The outfits worn by Blossom and Six turned the characters into trend setters, popularizing flowered, floppy hats, baby-doll dresses, and sundresses. Costume designer Sherry Thompson and costume supervisor Marion Kirk culled the characters' eclectic wardrobes, which would average six outfits per episode, from Melrose Avenue boutiques and chain stores. In 1993, an official Blossom clothing line was released in department stores.

During the series' run and after, it was parodied or referenced in other shows like Saturday Night Live, The Simpsons, and Friends. The show was also referenced in a 2010 episode of Glee and on sitcom The Big Bang Theory, the latter which Bialik joined as a main cast member. In January 2022, the season 2 premiere of Call Me Kat, a Fox sitcom starring Bialik, featured a reunion of original Blossom actors von Oÿ, Lawrence, and Stoyanov. The trio portrayed themselves as actors from the sitcom, but did not refer to the titular character Blossom and only referenced the iconic hats and opening credit dance numbers.

On the January 14, 2025 episode of Night Court, lead character Judge Abby Stone, who is played by Mayim Bialik's former The Big Bang Theory co-star Melissa Rauch, boasts how she is an avid Blossom fan, even keeping the Blossom theme song on her cell phone as her "wedding precession," dancing to the Blossom theme song with Bialik and even preferring the character to Bialik's other known roles such as those in Call Me Kat and The Big Bang Theory; Stone even notes how she did not know about Bialik's The Big Bang Theory role. When first performing the Blossom dance with Stone, Bialik claims that Stone was the first person she can recall in recent times who asked her to do the Blossom dance with.

==Home media==
On January 27, 2009, Shout! Factory (under license from rights-holders ABC and Walt Disney Studios Home Entertainment) released Seasons 1 & 2 of Blossom on DVD in Region 1. The 6-disc boxset includes all-new interviews with cast members, the original pilot episode, featurettes and audio commentaries.
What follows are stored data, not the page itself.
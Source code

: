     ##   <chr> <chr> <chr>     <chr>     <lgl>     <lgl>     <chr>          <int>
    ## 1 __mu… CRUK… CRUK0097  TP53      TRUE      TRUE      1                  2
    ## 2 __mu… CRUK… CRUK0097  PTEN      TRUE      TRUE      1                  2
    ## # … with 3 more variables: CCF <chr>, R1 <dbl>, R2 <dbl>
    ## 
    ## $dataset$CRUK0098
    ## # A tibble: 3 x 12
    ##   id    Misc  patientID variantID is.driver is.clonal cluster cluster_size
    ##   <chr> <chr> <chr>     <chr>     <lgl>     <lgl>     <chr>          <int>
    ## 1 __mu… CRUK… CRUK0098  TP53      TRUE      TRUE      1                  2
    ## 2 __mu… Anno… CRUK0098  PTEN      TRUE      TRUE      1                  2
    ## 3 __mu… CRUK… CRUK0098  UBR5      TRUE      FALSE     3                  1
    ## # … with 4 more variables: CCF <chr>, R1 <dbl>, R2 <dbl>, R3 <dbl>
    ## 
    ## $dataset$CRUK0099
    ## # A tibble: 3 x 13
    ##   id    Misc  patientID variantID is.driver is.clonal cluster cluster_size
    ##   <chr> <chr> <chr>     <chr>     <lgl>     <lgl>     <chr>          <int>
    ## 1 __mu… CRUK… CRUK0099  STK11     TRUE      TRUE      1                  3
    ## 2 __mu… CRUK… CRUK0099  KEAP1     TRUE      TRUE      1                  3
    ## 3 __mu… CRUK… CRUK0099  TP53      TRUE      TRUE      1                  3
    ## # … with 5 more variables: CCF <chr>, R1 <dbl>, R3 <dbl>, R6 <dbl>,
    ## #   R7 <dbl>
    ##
Mill Creek Entertainment released a 10 episode best-of set entitled Blossom - 10 Very Special Episodes on October 12, 2010. The single disc release features episodes from the first 2 seasons.

| DVD name | Ep # | Release date |
|---|---|---|
| Blossom: Seasons 1 & 2 | 38 | January 27, 2009 |

For a period of time all five seasons of Blossom were available to stream on Hulu. In January 2019, the series was removed from the streaming service. On March 26, 2018, the whole series was made available on iTunes and Amazon Instant Video. In October 2023, the show was removed from Amazon Instant Video.

In March 2021, the series was again made available for streaming on Hulu. The series was removed from Hulu on March 8, 2024.

In Canada, the series is available on Disney+.

== Cancelled reboot ==
In May 2023, Bialik announced that a reunion series was in the works. The script for the pilot was complete and the entire cast was on board. On October 3, 2023, Bialik hinted that the reboot might not return as a sitcom.

Bialik told Vanity Fair, "We're hoping to reboot it not as a sitcom, though… we want to bring back these interesting, deep characters—a child of divorce, a recovering drug addict, an alcoholic—to see them in a whole new way."

On August 25, 2025, Bialik confirmed that the reboot would likely not proceed and that the "door is closed".